My biggest frustration having used voice recognition across multiple different
platforms is still the machine in question clearly understanding what I'm
saying. I feel like if I'm in a car I have to turn off the music, wind up the
windows, and tell the passengers to be quiet. I also hope that there's minimal
road noise.

I can't wait to see if Apple's cracked this problem for me.

------
ecommercematt
Does anybody know where Siri gets its local search results from? The
independent version of the app has been pulled from the App Store, and the
only "answers" I can find to my question online are low quality. If they
somehow manage to produce good results, they'll stand with Google Places as
one of only two generally reliable local search resources.

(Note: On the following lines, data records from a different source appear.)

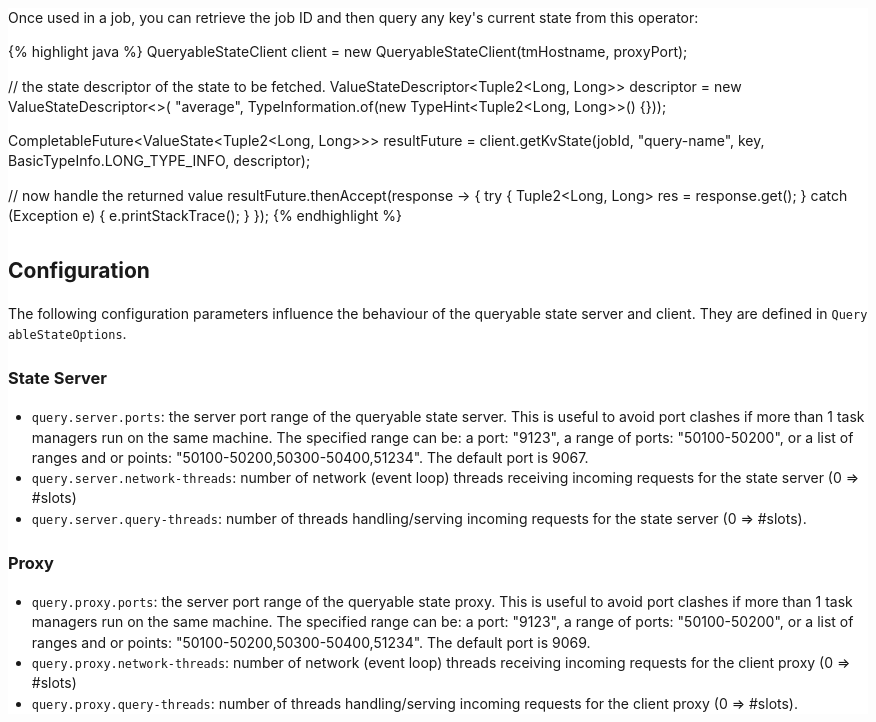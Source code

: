 Once used in a job, you can retrieve the job ID and then query any key's current state from this operator:

{% highlight java %}
QueryableStateClient client = new QueryableStateClient(tmHostname, proxyPort);

// the state descriptor of the state to be fetched.
ValueStateDescriptor<Tuple2<Long, Long>> descriptor =
        new ValueStateDescriptor<>(
          "average",
          TypeInformation.of(new TypeHint<Tuple2<Long, Long>>() {}));

CompletableFuture<ValueState<Tuple2<Long, Long>>> resultFuture =
        client.getKvState(jobId, "query-name", key, BasicTypeInfo.LONG_TYPE_INFO, descriptor);

// now handle the returned value
resultFuture.thenAccept(response -> {
        try {
            Tuple2<Long, Long> res = response.get();
        } catch (Exception e) {
            e.printStackTrace();
        }
});
{% endhighlight %}

## Configuration

The following configuration parameters influence the behaviour of the queryable state server and client.
They are defined in `QueryableStateOptions`.

### State Server
* `query.server.ports`: the server port range of the queryable state server. This is useful to avoid port clashes if more 
   than 1 task managers run on the same machine. The specified range can be: a port: "9123", a range of ports: "50100-50200",
   or a list of ranges and or points: "50100-50200,50300-50400,51234". The default port is 9067.
* `query.server.network-threads`: number of network (event loop) threads receiving incoming requests for the state server (0 => #slots)
* `query.server.query-threads`: number of threads handling/serving incoming requests for the state server (0 => #slots).


### Proxy
* `query.proxy.ports`: the server port range of the queryable state proxy. This is useful to avoid port clashes if more 
  than 1 task managers run on the same machine. The specified range can be: a port: "9123", a range of ports: "50100-50200",
  or a list of ranges and or points: "50100-50200,50300-50400,51234". The default port is 9069.
* `query.proxy.network-threads`: number of network (event loop) threads receiving incoming requests for the client proxy (0 => #slots)
* `query.proxy.query-threads`: number of threads handling/serving incoming requests for the client proxy (0 => #slots).
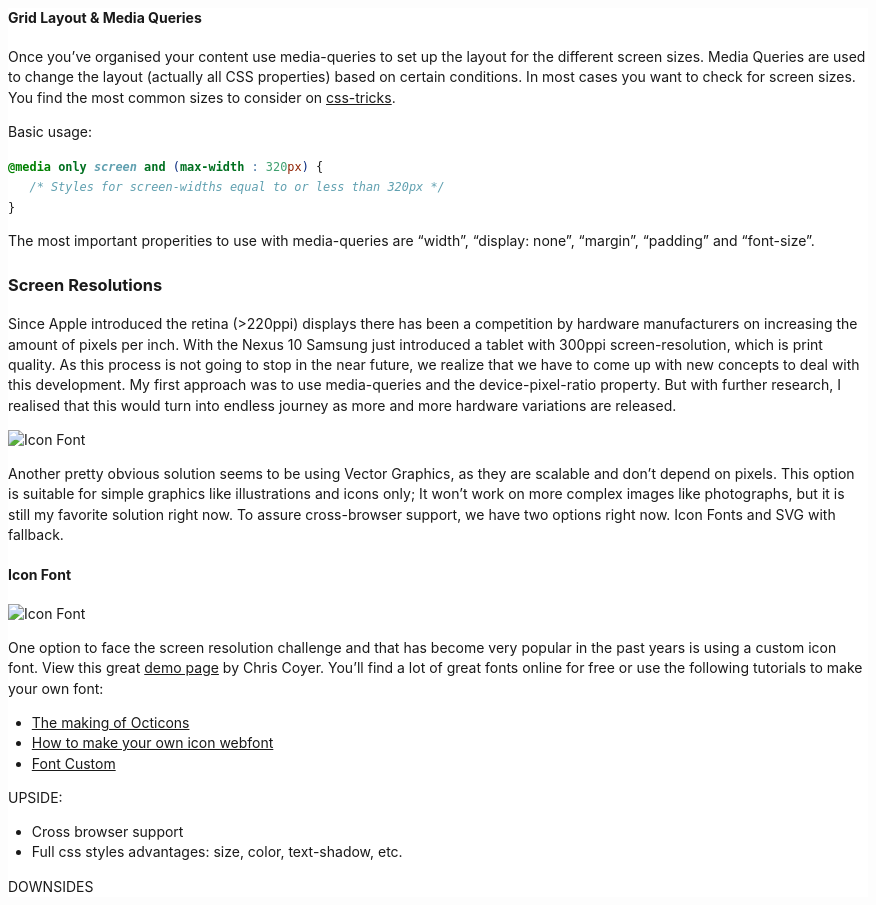 #### Grid Layout & Media Queries
Once you’ve organised your content use media-queries to set up the layout for the different screen sizes. Media Queries are used to change the layout (actually all CSS properties) based on certain conditions. In most cases you want to check for screen sizes. You find the most common sizes to consider on
[css-tricks](//css-tricks.com).


Basic usage:

```css
@media only screen and (max-width : 320px) {
   /* Styles for screen-widths equal to or less than 320px */
}
```

The most important properities to use with media-queries are “width”, “display: none”, “margin”, “padding” and “font-size”.

### Screen Resolutions

Since Apple introduced the retina (>220ppi) displays there has been a competition by hardware manufacturers on increasing the amount of pixels per inch. With the Nexus 10 Samsung just introduced a tablet with 300ppi screen-resolution, which is print quality. As this process is not going to stop in the near future, we realize that we have to come up with new concepts to deal with this development. My first approach was to use media-queries and the device-pixel-ratio property. But with further research, I realised that this would turn into endless journey as more and more hardware variations are released.

![Icon Font](/img/posts/2012/blog_screen_resolution1.png)

Another pretty obvious solution seems to be using Vector Graphics, as they are scalable and don’t depend on pixels. This option is suitable for simple graphics like illustrations and icons only; It won’t work on more complex images like photographs, but it is still my favorite solution right now. To assure cross-browser support, we have two options right now. Icon Fonts and SVG with fallback.

#### Icon Font

![Icon Font](/img/posts/2012/typicons.png)

One option to face the screen resolution challenge and that has become very popular in the past years is using a custom icon font. View this great
[demo page](http://css-tricks.com/examples/IconFont/) by Chris Coyer. You’ll find a lot of great fonts online for free or use the following tutorials to make your own font:

- [The making of Octicons](https://github.com/blog/1135-the-making-of-octicons)
- [How to make your own icon webfont](href="http://www.webdesignerdepot.com/2012/01/how-to-make-your-own-icon-webfont/)
- [Font Custom](http://fontcustom.com/)

UPSIDE:

- Cross browser support
- Full css styles advantages: size, color, text-shadow, etc.

DOWNSIDES
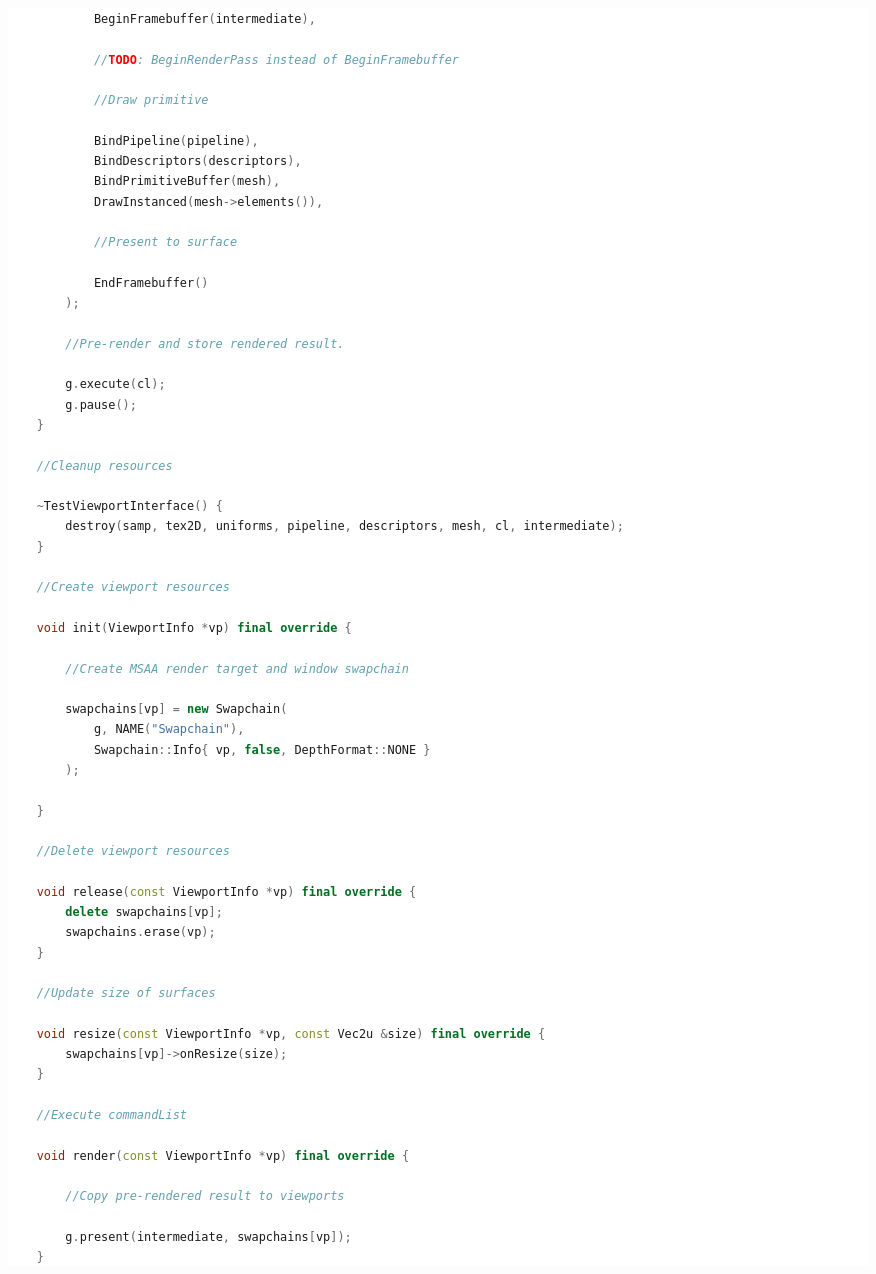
 ```cpp
			BeginFramebuffer(intermediate),

			//TODO: BeginRenderPass instead of BeginFramebuffer

			//Draw primitive

			BindPipeline(pipeline),
			BindDescriptors(descriptors),
			BindPrimitiveBuffer(mesh),
			DrawInstanced(mesh->elements()),

			//Present to surface

			EndFramebuffer()
		);

		//Pre-render and store rendered result.

		g.execute(cl);
		g.pause();
	}

	//Cleanup resources

	~TestViewportInterface() {
		destroy(samp, tex2D, uniforms, pipeline, descriptors, mesh, cl, intermediate);
	}

	//Create viewport resources

	void init(ViewportInfo *vp) final override {

		//Create MSAA render target and window swapchain

		swapchains[vp] = new Swapchain(
			g, NAME("Swapchain"), 
			Swapchain::Info{ vp, false, DepthFormat::NONE }
		);

	}

	//Delete viewport resources

	void release(const ViewportInfo *vp) final override {
		delete swapchains[vp];
		swapchains.erase(vp);
	}

	//Update size of surfaces

	void resize(const ViewportInfo *vp, const Vec2u &size) final override {
		swapchains[vp]->onResize(size);
	}

	//Execute commandList

	void render(const ViewportInfo *vp) final override {

		//Copy pre-rendered result to viewports

		g.present(intermediate, swapchains[vp]);
	}

```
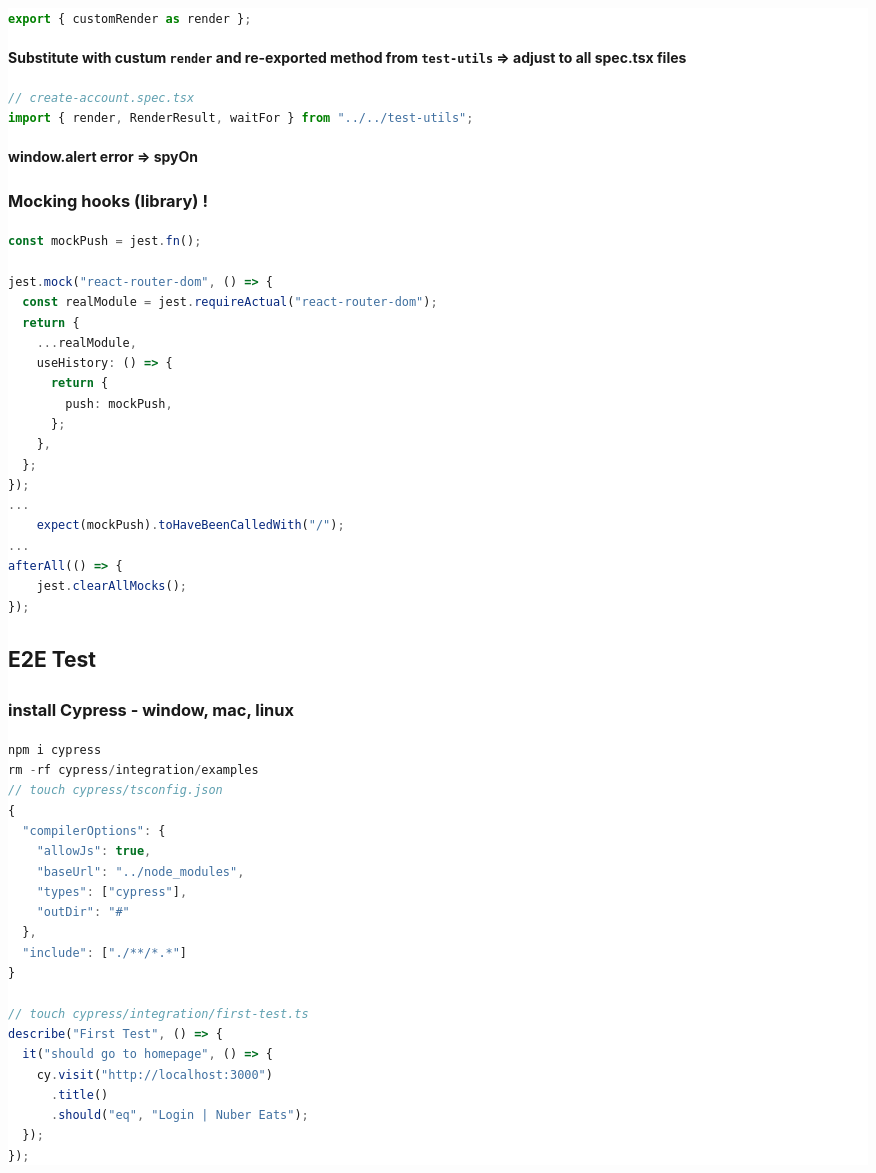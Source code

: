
 ```ts
export { customRender as render };
```

#### Substitute with custum `render` and re-exported method from `test-utils` => adjust to all spec.tsx files

```ts
// create-account.spec.tsx
import { render, RenderResult, waitFor } from "../../test-utils";
```

#### window.alert error => spyOn

### Mocking hooks (library) !

```ts
const mockPush = jest.fn();

jest.mock("react-router-dom", () => {
  const realModule = jest.requireActual("react-router-dom");
  return {
    ...realModule,
    useHistory: () => {
      return {
        push: mockPush,
      };
    },
  };
});
...
    expect(mockPush).toHaveBeenCalledWith("/");
...
afterAll(() => {
    jest.clearAllMocks();
});
```

## E2E Test

### install Cypress - window, mac, linux

```ts
npm i cypress
rm -rf cypress/integration/examples
// touch cypress/tsconfig.json
{
  "compilerOptions": {
    "allowJs": true,
    "baseUrl": "../node_modules",
    "types": ["cypress"],
    "outDir": "#"
  },
  "include": ["./**/*.*"]
}

// touch cypress/integration/first-test.ts
describe("First Test", () => {
  it("should go to homepage", () => {
    cy.visit("http://localhost:3000")
      .title()
      .should("eq", "Login | Nuber Eats");
  });
});

```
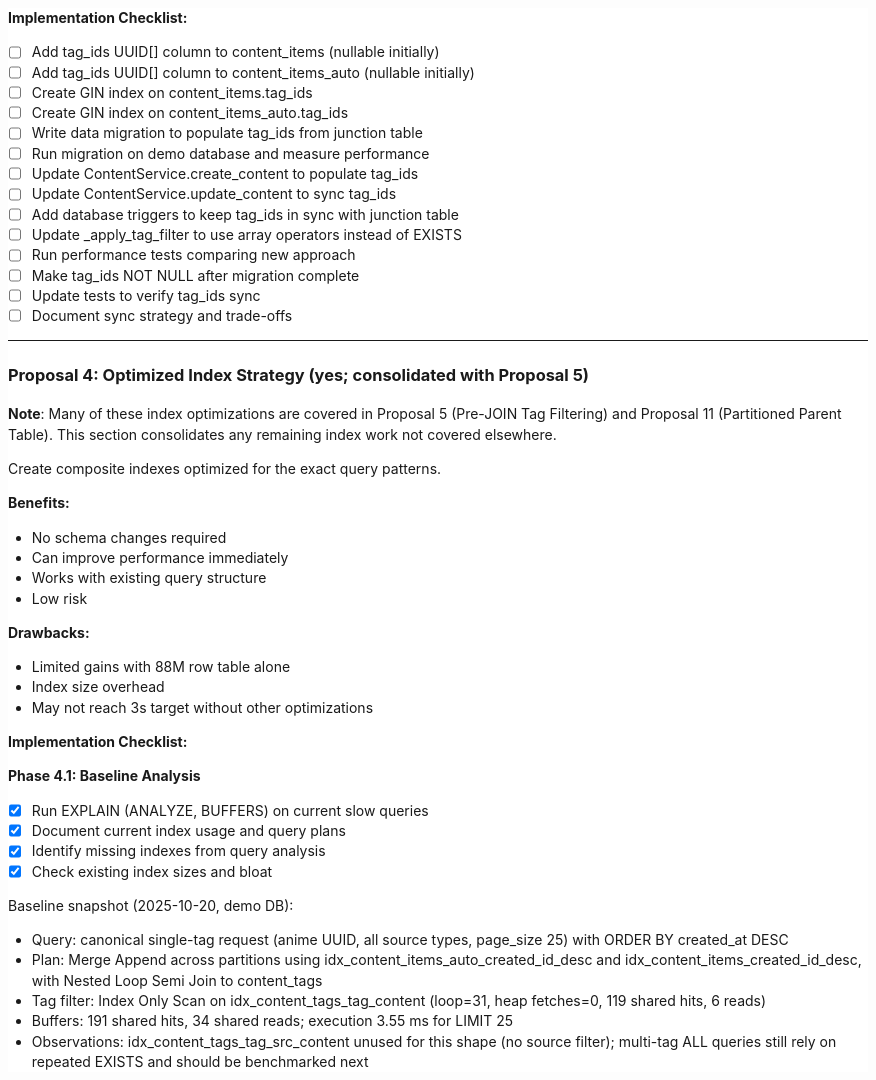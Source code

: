 **Implementation Checklist:**
- [ ] Add tag_ids UUID[] column to content_items (nullable initially)
- [ ] Add tag_ids UUID[] column to content_items_auto (nullable initially)
- [ ] Create GIN index on content_items.tag_ids
- [ ] Create GIN index on content_items_auto.tag_ids
- [ ] Write data migration to populate tag_ids from junction table
- [ ] Run migration on demo database and measure performance
- [ ] Update ContentService.create_content to populate tag_ids
- [ ] Update ContentService.update_content to sync tag_ids
- [ ] Add database triggers to keep tag_ids in sync with junction table
- [ ] Update _apply_tag_filter to use array operators instead of EXISTS
- [ ] Run performance tests comparing new approach
- [ ] Make tag_ids NOT NULL after migration complete
- [ ] Update tests to verify tag_ids sync
- [ ] Document sync strategy and trade-offs

---

### Proposal 4: Optimized Index Strategy (yes; consolidated with Proposal 5)

**Note**: Many of these index optimizations are covered in Proposal 5 (Pre-JOIN Tag Filtering) and Proposal 11
(Partitioned Parent Table). This section consolidates any remaining index work not covered elsewhere.

Create composite indexes optimized for the exact query patterns.

**Benefits:**
- No schema changes required
- Can improve performance immediately
- Works with existing query structure
- Low risk

**Drawbacks:**
- Limited gains with 88M row table alone
- Index size overhead
- May not reach 3s target without other optimizations

**Implementation Checklist:**

**Phase 4.1: Baseline Analysis**
- [x] Run EXPLAIN (ANALYZE, BUFFERS) on current slow queries
- [x] Document current index usage and query plans
- [x] Identify missing indexes from query analysis
- [x] Check existing index sizes and bloat

Baseline snapshot (2025-10-20, demo DB):
- Query: canonical single-tag request (anime UUID, all source types, page_size 25) with ORDER BY created_at DESC
- Plan: Merge Append across partitions using idx_content_items_auto_created_id_desc and idx_content_items_created_id_desc, with Nested Loop Semi Join to content_tags
- Tag filter: Index Only Scan on idx_content_tags_tag_content (loop=31, heap fetches=0, 119 shared hits, 6 reads)
- Buffers: 191 shared hits, 34 shared reads; execution 3.55 ms for LIMIT 25
- Observations: idx_content_tags_tag_src_content unused for this shape (no source filter); multi-tag ALL queries still rely on repeated EXISTS and should be benchmarked next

If somebody has some insight on this, and they'd be willing to discuss it in
greater detail or at greater length than would be suitable in an HN post,
please contact me (see my profile).

------
tlogan
Two questions:

As far as I understand Siri uses Nuance's Dragon Naturally Speaking speech-
recognition for actual speech recognition. Is that correct? If that is
correct, then what is added value of Siri/Apple? Is it going to be better than
Dragon?

Did anybody tried this? Does it really understand normal English or English
with a little of an accent? There are so many speech recognition products on
the market and none of them work well. Meaning they work like 50% or maybe 80%
of time - so you just gave up.

------
shoota
A little off topic but why when I go to
<http://www.apple.com/iphone/features/siri.html> and try to watch the video am
I prompted to download Quicktime. I thought apple was all about HTML5 and
killing off browser plugins?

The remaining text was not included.